Они шли, держась за руки, и души их были открыты друг другу.

— Кажется, я уже начинаю любить эти края, — продолжала Клара, справившись наконец с собой. — Я хотела бы растянуться на этой земле с одним-единственным желанием: уснуть. И как приятно мне было бы думать, что вы здесь! Каким, однако, огромным чувством собственного достоинства надо обладать, чтобы так рассказать о себе, как рассказали вы! По сравнению с действительностью наши представления о героях и героинях — холодный блеск мишуры. Я уже привыкла ощущать себя отверженной, недостойной звания женщины, и вдруг оказывается, что женщина вашего благородства способна так хорошо ко мне отнестись и, как знать, быть может, даже полюбить меня? Ах, Летиция, друг мой, вместо этой сцены я должна бы просто-напросто вас расцеловать! И не вздумайте, пожалуйста, принять все это за истерику. Уверяю вас, это не так. Правда, была минута, когда мне казалось, я вот-вот ей поддамся, но я взяла себя в руки. И если бы вы не вообразили, будто я ревную, я бы всего этого вам не наговорила. Не сомневаюсь, впрочем, что это он подкинул вам такую мысль.

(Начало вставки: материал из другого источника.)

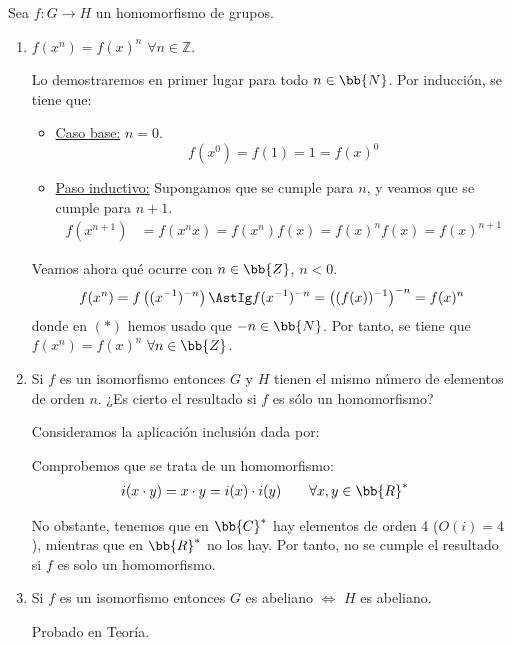 \begin{ejercicio}\label{ej:2.35}
    Sea $f : G \to H$ un homomorfismo de grupos.
    \begin{enumerate}
        \item $f(x^n) = f(x)^n$ $\forall n \in \mathbb{Z}$.
        
        Lo demostraremos en primer lugar para todo $n\in \bb{N}$. Por inducción, se tiene que:
        \begin{itemize}
            \item \ul{Caso base:} $n=0$.
            \begin{equation*}
                f(x^0)=f(1)=1=f(x)^0
            \end{equation*}

            \item \ul{Paso inductivo:} Supongamos que se cumple para $n$, y veamos que se cumple para $n+1$.
            \begin{align*}
                f(x^{n+1})&=f(x^n x)=f(x^n)f(x)=f(x)^n f(x)=f(x)^{n+1}
            \end{align*}
        \end{itemize}

        Veamos ahora qué ocurre con $n\in \bb{Z}$, $n<0$.
        \begin{equation*}
            f(x^n)=f\left((x^{-1})^{-n}\right)\AstIg f(x^{-1})^{-n} = \left((f(x))^{-1}\right)^{-n} = f(x)^n
        \end{equation*}
        donde en $(\ast)$ hemos usado que $-n\in \bb{N}$.
        Por tanto, se tiene que $f(x^n)=f(x)^n$ $\forall n\in \bb{Z}$.
        \item Si $f$ es un isomorfismo entonces $G$ y $H$ tienen el mismo número de elementos de orden $n$. ¿Es cierto el resultado si $f$ es sólo un homomorfismo?
        
        Consideramos la aplicación inclusión dada por:

        Comprobemos que se trata de un homomorfismo:
        \begin{align*}
            i(x\cdot y)&=x\cdot y=i(x)\cdot i(y)\qquad \forall x,y\in \bb{R}^*
        \end{align*}

        No obstante, tenemos que en $\bb{C}^*$ hay elementos de orden 4 ($O(i)=4$), mientras que en $\bb{R}^*$ no los hay. Por tanto, no se cumple el resultado si $f$ es solo un homomorfismo.
        \item Si $f$ es un isomorfismo entonces $G$ es abeliano $\Leftrightarrow$ $H$ es abeliano.
        
        Probado en Teoría.
    \end{enumerate}
\end{ejercicio}

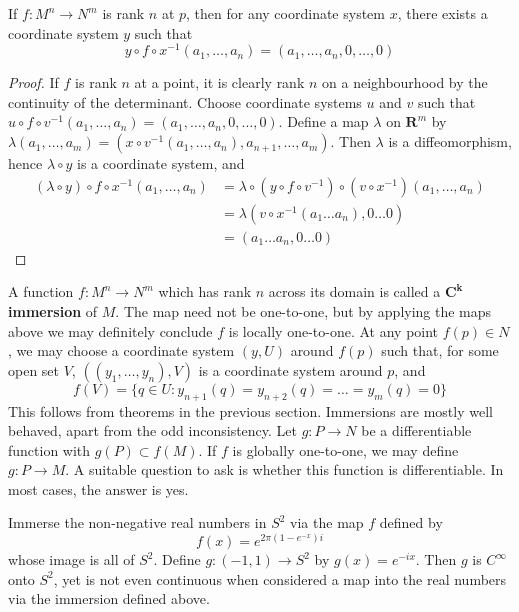 \begin{corollary}
    If $f: M^n \to N^m$ is rank $n$ at $p$, then for any coordinate system $x$, there exists a coordinate system $y$ such that
    \[ y \circ f \circ x^{-1} (a_1, \dots, a_n) = (a_1, \dots, a_n, 0, \dots, 0) \]
\end{corollary}
\begin{proof}
    If $f$ is rank $n$ at a point, it is clearly rank $n$ on a neighbourhood by the continuity of the determinant. Choose coordinate systems $u$ and $v$ such that $u \circ f \circ v^{-1}(a_1, \dots, a_n) = (a_1, \dots, a_n, 0, \dots, 0)$. Define a map $\lambda$ on $\mathbf{R}^m$ by $\lambda(a_1, \dots, a_m) = (x \circ v^{-1}(a_1, \dots, a_n), a_{n+1}, \dots, a_m)$. Then $\lambda$ is a diffeomorphism, hence $\lambda \circ y$ is a coordinate system, and
    \begin{align*}
        (\lambda \circ y) \circ f \circ x^{-1} (a_1, \dots, a_n) &= \lambda \circ (y \circ f \circ v^{-1}) \circ (v \circ x^{-1}) (a_1, \dots, a_n)\\
        &= \lambda (v \circ x^{-1} (a_1 \dots a_n), 0 \dots 0)\\
        &= (a_1 \dots a_n, 0 \dots 0)
    \end{align*}
\end{proof}

A function $f:M^n \to N^m$ which has rank $n$ across its domain is called a {\bf $\mathbf{C^k}$ immersion} of $M$. The map need not be one-to-one, but by applying the maps above we may definitely conclude $f$ is locally one-to-one. At any point $f(p) \in N$, we may choose a coordinate system $(y,U)$ around $f(p)$ such that, for some open set $V$, $((y_1, \dots, y_n),V)$ is a coordinate system around $p$, and
%
\[ f(V) = \{ q \in U : y_{n+1}(q) = y_{n+2}(q) = \dots = y_m(q) = 0 \} \]
%
This follows from theorems in the previous section. Immersions are mostly well behaved, apart from the odd inconsistency. Let $g:P \to N$ be a differentiable function with $g(P) \subset f(M)$. If $f$ is globally one-to-one, we may define $g:P \to M$. A suitable question to ask is whether this function is differentiable. In most cases, the answer is yes.

\begin{example}
    Immerse the non-negative real numbers in $S^2$ via the map $f$ defined by
    \[ f(x) = e^{2\pi(1 - e^{-x})i} \]
    whose image is all of $S^2$. Define $g:(-1,1) \to S^2$ by $g(x) = e^{-ix}$. Then $g$ is $C^\infty$ onto $S^2$, yet is not even continuous when considered a map into the real numbers via the immersion defined above.
\end{example}

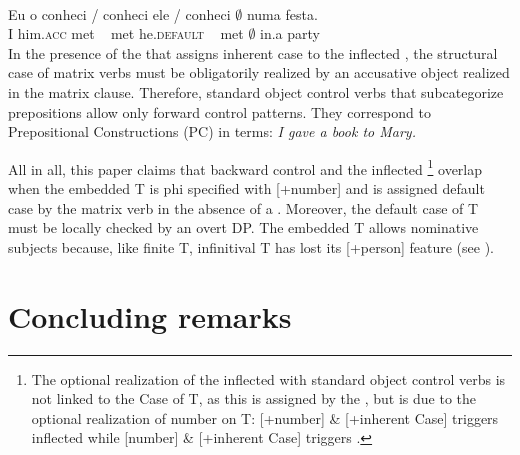 \documentclass[output=paper]{langsci/langscibook}
\begin{document}
\ea%
    \citep[328]{Farrell1990}\label{ex:moreno:29}\\
    \gll Eu  o       conheci \slash{} conheci ele        \slash{}  conheci {$\emptyset$} numa festa. \\
         I  him.\textsc{acc} met  ~  met  he.\textsc{default} ~ met   {$\emptyset$} in.a    party\\
\z
In the presence of the  that assigns inherent case to the inflected , the structural case of matrix verbs must be obligatorily realized by an accusative object realized in the matrix clause. Therefore, standard object control verbs that subcategorize prepositions allow only forward control patterns. They correspond to Prepositional Constructions (PC) in  terms: \textit{I gave a book to Mary.}

All in all, this paper claims that backward control and the inflected \footnote{The optional realization of the inflected  with standard object control verbs is not linked to the Case of T, as this is assigned by the , but is due to the optional realization of number on T: [+number] \& [+inherent Case]  triggers inflected  while [\textminus number] \& [+inherent Case] triggers  .} overlap when the embedded T is phi specified with [+number] and is assigned default case by the matrix verb in the absence of a . Moreover, the default case of T must be locally checked by an overt DP. The embedded T allows nominative subjects because, like finite T, infinitival T has lost its [+person] feature (see \citealt{Cyrino2010}).

\section{Concluding remarks}%
\end{document}
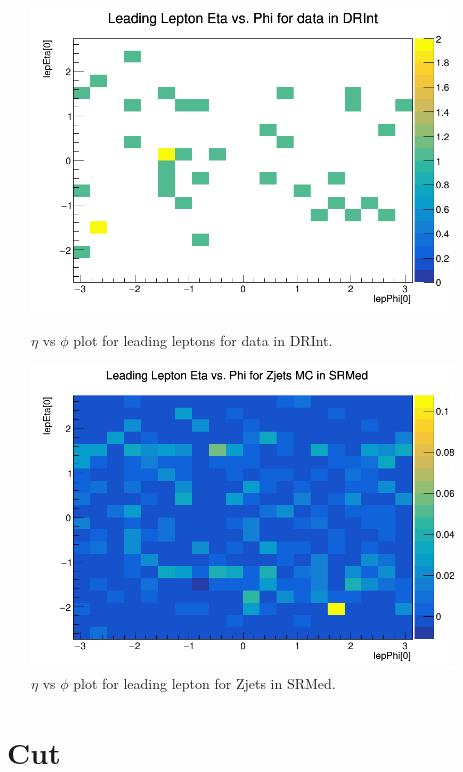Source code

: \begin{figure}[htbp]
\centering
\begin{minipage}{0.45\textwidth}
    \includegraphics[width=\textwidth]{Images/SUSY/lep_eta_phi_data_DRInt.png}
    \caption{$\eta$ vs $\phi$ plot for leading leptons for data in DRInt.}
\end{minipage}
\hfill
\begin{minipage}{0.45\textwidth}
    \includegraphics[width=\textwidth]{Images/SUSY/lep_eta_phi_Zjets_SRMed.png}
    \caption{$\eta$ vs $\phi$ plot for leading lepton for Zjets in SRMed.}
    \label{fig:MC_angle_validation_last}
\end{minipage}
\end{figure}

\section{\ptll\ Cut}

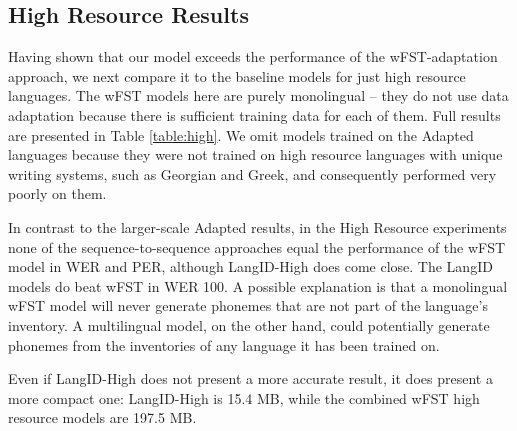 \documentclass[11pt,letterpaper]{article}
\begin{document}
\begin{table}[h]
\caption{Adapted Results}
\label{table:adapted}
\end{table}

\subsection{High Resource Results}
Having shown that our model exceeds the performance of the wFST-adaptation approach, we next compare it to the baseline models for just high resource languages. The wFST models here are purely monolingual -- they do not use data adaptation because there is sufficient training data for each of them. Full results are presented in Table \ref{table:high}. We omit models trained on the Adapted languages because they were not trained on high resource languages with unique writing systems, such as Georgian and Greek, and consequently performed very poorly on them.

In contrast to the larger-scale Adapted results, in the High Resource experiments none of the sequence-to-sequence approaches equal the performance of the wFST model in WER and PER, although LangID-High does come close. The LangID models do beat wFST in WER 100. A possible explanation is that a monolingual wFST model will never generate phonemes that are not part of the language's inventory. A multilingual model, on the other hand, could potentially generate phonemes from the inventories of any language it has been trained on.

Even if LangID-High does not present a more accurate result, it does present a more compact one: LangID-High is 15.4 MB, while the combined wFST high resource models are 197.5 MB.
\end{document}
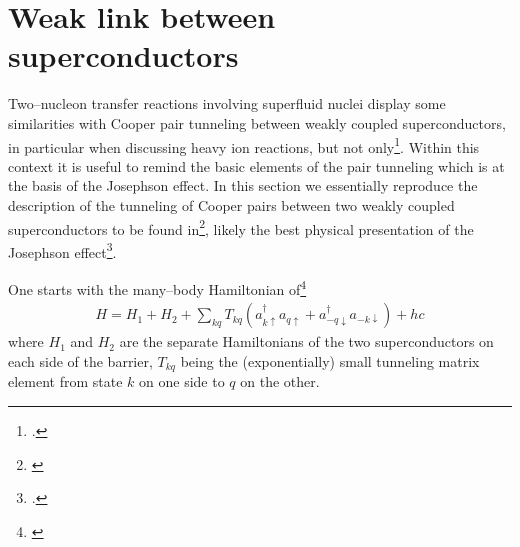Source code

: 
\section{Weak link between superconductors}\label{C3AppC}
Two--nucleon transfer reactions involving superfluid nuclei display some similarities with Cooper pair tunneling between weakly coupled superconductors, in particular when discussing heavy ion reactions, but not only\footnote{\cite{vonOertzen:01,Oertzen:13,Broglia:04a}.}. Within this context it is useful to remind the basic elements of the pair tunneling which is at the basis of the Josephson effect. 
In this section we essentially reproduce the description of the tunneling of Cooper pairs between two weakly coupled superconductors to be found in\footnote{\cite{Anderson:64b}}, likely the best physical presentation of the Josephson effect\footnote{\cite{Josephson:62}.}.


One starts with the many--body Hamiltonian of\footnote{\cite{Cohen:62}}
\begin{align}\label{eq3.C.1}
H=H_1+H_2+\sum_{kq}T_{kq}(a_{k\uparrow}^\dagger a_{q\uparrow}+a_{-q\downarrow}^\dagger a_{-k\downarrow})+hc
\end{align}
where $H_1$ and $H_2$ are the separate Hamiltonians of the two superconductors on each side of the barrier, $T_{kq}$ being the (exponentially) small tunneling matrix element from state $k$ on one side to $q$ on the other.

— Я, кажется, ни разу не помянула ревность.

— Ну, конечно, он. Ведь только этим он и может объяснить себе мою просьбу. Я заметила, что он инстинктивно рассчитывает на постоянство женской натуры. Женщина в его представлении — стрелка компаса, меж тем как сам он — магнит. Ревновать к вам, мисс Дейл! Можно сказать вам одну вещь, Летиция?

— Говорите все, что хотите!

— Больше всего на свете мне бы хотелось… Вы знаете, как меня зовут по имени?